Author John Williams doesn't just tell us that even the most boring and obscure lives can have value. In his 1965 masterpiece "Stoner," he proves it--by turning a cradle-to-grave recounting of a life with no adventure and few accomplishments into a page-turner.

How does he do it?

First, Williams imbues every page of this tight, 278-page novel with significance. We see a perfectly edited highlight reel of William Stoner's life, all unnecessary information cast aside. Every chapter is a turning point; every page drips with emotion and meaning.

Even Williams' descriptions of the minor characters carry great significance that make otherwise unimportant details completely absorbing. Stoner's mother-in-law's face isn't just "heavy and lethargic"--it also "bore the deep marks of what must have been a habitual dissatisfaction" (p. 57). Her voice isn't just "thin and high"--it "held a note of hopelessness that gave a special value to every word she said" (p. 59).

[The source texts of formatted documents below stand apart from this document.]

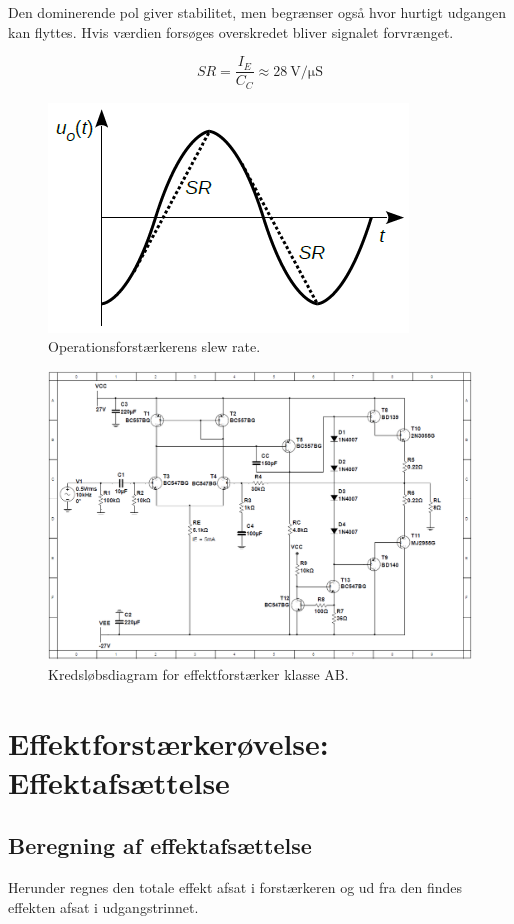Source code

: \documentclass[danish]{article}
\begin{document}
Den dominerende pol giver stabilitet, men begrænser også hvor hurtigt udgangen kan flyttes. Hvis værdien forsøges overskredet bliver signalet forvrænget.

\begin{equation} 
SR = \dfrac{I_E}{C_C} \approx \SI{28}{\volt\per\micro\siemens}
\end{equation}

\begin{figure} [H]
	\centering
	\includegraphics[width=0.4\linewidth]{graphics/slewrate}
	\caption{Operationsforstærkerens slew rate.}
	\label{fig:slewrate}
\end{figure}


\begin{figure} [H]
	\centering
	\includegraphics[width=\linewidth]{graphics/PowerAmp_schematic}
	\caption{Kredsløbsdiagram for effektforstærker klasse AB.}
	\label{fig:PowerAmp_schematic1}
\end{figure}


\newpage
\section{Effektforstærkerøvelse: Effektafsættelse}
\subsection{Beregning af effektafsættelse}
Herunder regnes den totale effekt afsat i forstærkeren og ud fra den findes effekten afsat i udgangstrinnet.\\
\end{document}
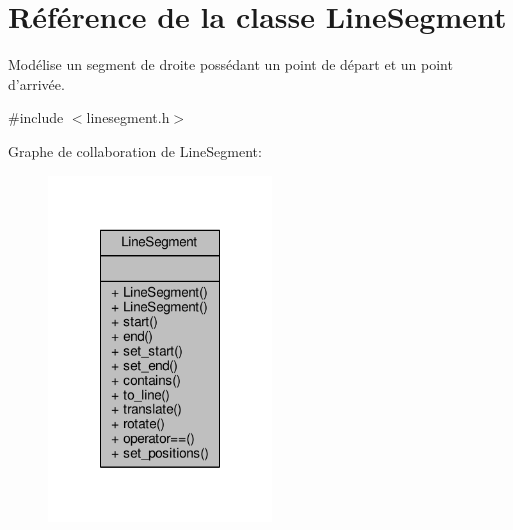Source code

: \hypertarget{classLineSegment}{\section{Référence de la classe Line\+Segment}
\label{classLineSegment}
}


Modélise un segment de droite possédant un point de départ et un point d'arrivée.  




{\ttfamily \#include $<$linesegment.\+h$>$}



Graphe de collaboration de Line\+Segment\+:\nopagebreak
\begin{figure}[H]
\begin{center}
\leavevmode
\includegraphics[width=168pt]{df/dd8/classLineSegment__coll__graph}
\end{center}
\end{figure}
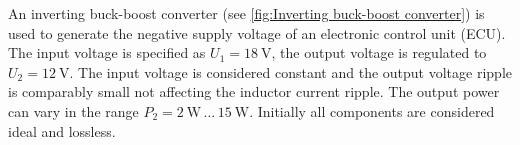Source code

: 

An inverting buck-boost converter (see \autoref{fig:Inverting buck-boost converter}) is used to generate the negative supply voltage of an electronic control unit (ECU). The input voltage is specified as $U_\mathrm{1}=\SI{18}{\volt}$, the output voltage is regulated to $U_\mathrm{2}=\SI{12}{\volt}$. The input voltage is considered constant and the output voltage ripple is comparably small not affecting the inductor current ripple. The output power can vary in the range $P_\mathrm{2} = \SI{2}{\watt} \, \dots \, \SI{15}{\watt}$. Initially all components are considered ideal and lossless.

Second, the novel paints such an intimate portrait of Stoner that we can't help but be extremely invested in the conflicts that shape his life--conflicts that never could have anchored a novel by a lesser author but are presented here as high-stakes contests of wills. We want his marriage to succeed, until we don't. We want him to win his principled stand against a fellow professor with an ax to grind. We want him to maintain a loving relationship with his daughter despite his wife's best efforts to keep them apart.

It is only through specificity that fiction takes on a kind of general quality that captures human nature--and in developing his title character, Williams succeeds brilliantly at being so specific that Stoner becomes almost a stand-in for humanity itself.

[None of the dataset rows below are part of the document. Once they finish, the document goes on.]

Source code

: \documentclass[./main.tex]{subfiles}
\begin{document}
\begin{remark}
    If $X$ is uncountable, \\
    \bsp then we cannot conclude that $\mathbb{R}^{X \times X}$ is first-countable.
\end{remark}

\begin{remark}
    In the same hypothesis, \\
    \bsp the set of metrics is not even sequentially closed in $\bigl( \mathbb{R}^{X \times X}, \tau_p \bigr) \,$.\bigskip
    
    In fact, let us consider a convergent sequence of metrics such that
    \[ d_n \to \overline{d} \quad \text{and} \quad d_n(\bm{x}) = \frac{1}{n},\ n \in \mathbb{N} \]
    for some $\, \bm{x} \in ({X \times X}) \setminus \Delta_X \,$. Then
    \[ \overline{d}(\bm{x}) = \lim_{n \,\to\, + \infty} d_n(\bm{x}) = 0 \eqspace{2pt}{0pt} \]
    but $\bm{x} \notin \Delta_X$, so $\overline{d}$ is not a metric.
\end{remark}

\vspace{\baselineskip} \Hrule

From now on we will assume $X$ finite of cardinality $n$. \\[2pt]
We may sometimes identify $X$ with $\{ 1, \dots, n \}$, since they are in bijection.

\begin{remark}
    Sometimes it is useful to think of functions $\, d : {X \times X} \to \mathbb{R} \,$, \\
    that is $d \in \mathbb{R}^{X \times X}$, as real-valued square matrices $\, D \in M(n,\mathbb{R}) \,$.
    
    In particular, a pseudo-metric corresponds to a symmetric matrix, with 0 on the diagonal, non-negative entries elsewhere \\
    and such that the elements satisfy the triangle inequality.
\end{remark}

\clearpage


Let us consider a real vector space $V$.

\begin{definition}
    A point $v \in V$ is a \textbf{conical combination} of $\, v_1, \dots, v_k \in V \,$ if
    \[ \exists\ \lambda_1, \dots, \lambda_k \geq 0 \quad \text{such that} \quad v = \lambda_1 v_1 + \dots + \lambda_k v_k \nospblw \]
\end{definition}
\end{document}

The writing itself is also breathtaking. At once it is simple and profound--every sentence, every snippet of dialogue, infused with layers of subtext.

"Stoner" is a novel that will be with me forever.

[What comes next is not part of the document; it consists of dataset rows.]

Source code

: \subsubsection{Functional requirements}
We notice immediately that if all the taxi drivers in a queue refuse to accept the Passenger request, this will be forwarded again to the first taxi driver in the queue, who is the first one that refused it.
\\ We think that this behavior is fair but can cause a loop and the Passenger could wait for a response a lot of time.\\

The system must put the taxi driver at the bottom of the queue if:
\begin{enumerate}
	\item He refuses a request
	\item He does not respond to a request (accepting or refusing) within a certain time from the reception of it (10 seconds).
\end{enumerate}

The best paragraph(s) (p.115):

She laughed at him and shook her head. "Poor Willy," she said. Then she turned again to her daughter. "I am different, I believe," she said to her. "I really believe I am."

But William Stoner knew that she was speaking to him. And at that moment, somehow, he also knew that beyond her intention or understanding, unknown to herself, Edith was trying to announce to him a new declaration of war. 

Wednesday, February 19, 2020

David Grann’s 'Killers of the Flower Moon'

J. Edgar Hoover and his then-nascent FBI emerge as heroes of David Grann’s masterful “Killers of the Flower Moon” -- raising interesting questions about the levels of accountability under U.S. federalism.

The book explores the “Reign of Terror” against the Osage Native American tribe--a series of dozens (maybe hundreds) of murders committed against the Osage from the 1910s to the 1930s by white people in Oklahoma determined to rob tribe members of their oil wealth.

Grann’s examination of this dark period is riveting, often reading more like a Western or murder mystery than a deeply researched work of non-fiction. As I read, I felt I was witnessing something revelatory--a master journalist working at the top of his game. Grann leaves no stone unturned, even managing to uncover new information about the vastness of the conspiracy against the Osage a century after the fact.

The murderous scheme at the heart of the book is so sweeping that it would likely be considered too outlandish if it were proposed as the plot of a work of fiction. The book introduces us to cold-blooded killers-for-hire who murder the Osage at the behest of a wealthy cattleman, William Hale, an evil mastermind who comes across like a James Bond villain. But Hale is just one piece of the puzzle. The book also introduces us to doctors who served as accomplices in a widespread effort to poison the Osage and blame their deaths on natural causes or alcoholism. It introduces us to judges and lawyers who helped cover up the crimes, state and local law enforcement officials who worked to sabotage federal investigators, white husbands willing to murder their Osage wives and children for their oil rights, and unwitting witnesses who refused to speak out. “It seemed impossible to find twelve white men who would convict one of their own for murdering American Indians,” Grann writes (p. 217).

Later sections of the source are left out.